Limitations of Prior Work: The convenience of infinite width is also its weakness—at this limit, the network is effectively linearized into a Gaussian process, where only the last layer evolves during training, meaning there is no feature learning. Multiple studies have found significant deviations between the behavior of real finite-width networks and the predictions of infinite-width NTKs.

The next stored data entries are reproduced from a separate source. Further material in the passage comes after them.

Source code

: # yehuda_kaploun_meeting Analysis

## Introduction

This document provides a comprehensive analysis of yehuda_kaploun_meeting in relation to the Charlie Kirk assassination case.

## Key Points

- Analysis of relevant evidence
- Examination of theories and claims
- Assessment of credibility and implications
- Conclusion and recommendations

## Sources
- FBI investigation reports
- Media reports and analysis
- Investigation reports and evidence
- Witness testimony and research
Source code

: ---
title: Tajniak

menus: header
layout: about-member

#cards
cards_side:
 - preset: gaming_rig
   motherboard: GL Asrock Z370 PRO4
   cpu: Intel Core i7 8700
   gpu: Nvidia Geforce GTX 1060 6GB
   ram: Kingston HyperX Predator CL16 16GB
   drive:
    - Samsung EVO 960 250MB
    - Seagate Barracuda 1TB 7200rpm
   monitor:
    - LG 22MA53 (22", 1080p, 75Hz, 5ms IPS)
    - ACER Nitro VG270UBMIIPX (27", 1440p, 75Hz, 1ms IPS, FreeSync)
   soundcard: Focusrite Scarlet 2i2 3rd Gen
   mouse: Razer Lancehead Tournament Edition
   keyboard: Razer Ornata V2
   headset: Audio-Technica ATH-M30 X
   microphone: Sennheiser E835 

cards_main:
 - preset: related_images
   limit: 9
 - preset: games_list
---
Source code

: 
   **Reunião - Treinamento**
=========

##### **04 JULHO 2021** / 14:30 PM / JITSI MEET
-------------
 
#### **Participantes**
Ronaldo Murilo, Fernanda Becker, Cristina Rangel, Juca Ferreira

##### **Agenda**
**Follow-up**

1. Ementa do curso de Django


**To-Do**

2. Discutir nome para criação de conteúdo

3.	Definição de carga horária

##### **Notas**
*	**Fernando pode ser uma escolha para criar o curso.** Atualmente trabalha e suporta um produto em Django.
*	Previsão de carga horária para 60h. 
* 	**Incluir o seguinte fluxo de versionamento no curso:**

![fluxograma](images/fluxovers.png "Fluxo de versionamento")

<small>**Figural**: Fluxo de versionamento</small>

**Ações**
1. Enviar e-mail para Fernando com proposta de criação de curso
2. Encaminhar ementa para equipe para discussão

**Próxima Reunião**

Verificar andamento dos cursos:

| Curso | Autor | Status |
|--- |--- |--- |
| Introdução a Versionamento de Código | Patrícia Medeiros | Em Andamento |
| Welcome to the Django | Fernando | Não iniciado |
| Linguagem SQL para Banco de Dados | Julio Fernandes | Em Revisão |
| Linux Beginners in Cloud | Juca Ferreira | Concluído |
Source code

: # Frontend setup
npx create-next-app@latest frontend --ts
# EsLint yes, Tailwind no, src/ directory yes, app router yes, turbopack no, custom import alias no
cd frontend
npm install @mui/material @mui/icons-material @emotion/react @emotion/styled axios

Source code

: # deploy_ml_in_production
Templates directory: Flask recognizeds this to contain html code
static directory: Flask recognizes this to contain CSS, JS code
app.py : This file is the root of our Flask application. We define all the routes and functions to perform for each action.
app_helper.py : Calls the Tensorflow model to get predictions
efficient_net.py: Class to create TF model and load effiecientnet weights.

Key Challenge: To incorporate phenomena like feature learning and NTK evolution into theory, one must perform a \(1/n\) Taylor expansion (where \(n\) is the hidden layer width) beyond the strict infinite-width limit, correcting Gaussian statistics toward non-Gaussianity. However, the algebraic derivation of such expansions is extraordinarily long and uses language unfamiliar to the machine learning community, hindering its adoption.

Goal: To provide a systematic and concise set of tools for calculating the finite-width statistical corrections of NTK (and related high-order tensors), enabling the mechanical derivation of layer-wise recursions for any \(1/n\) order correction.

Key Insight: Infinite-width statistics are Gaussian; a \(1/n\) expansion is essentially a "perturbative expansion around a Gaussian distribution." This is the standard approach in perturbative quantum field theory (QFT), where the action (log-probability) is expanded around a Gaussian lead term (non-interacting particles), and non-Gaussian corrections correspond to interactions. Physicists use Feynman diagrams as an intuitive shorthand for these calculations.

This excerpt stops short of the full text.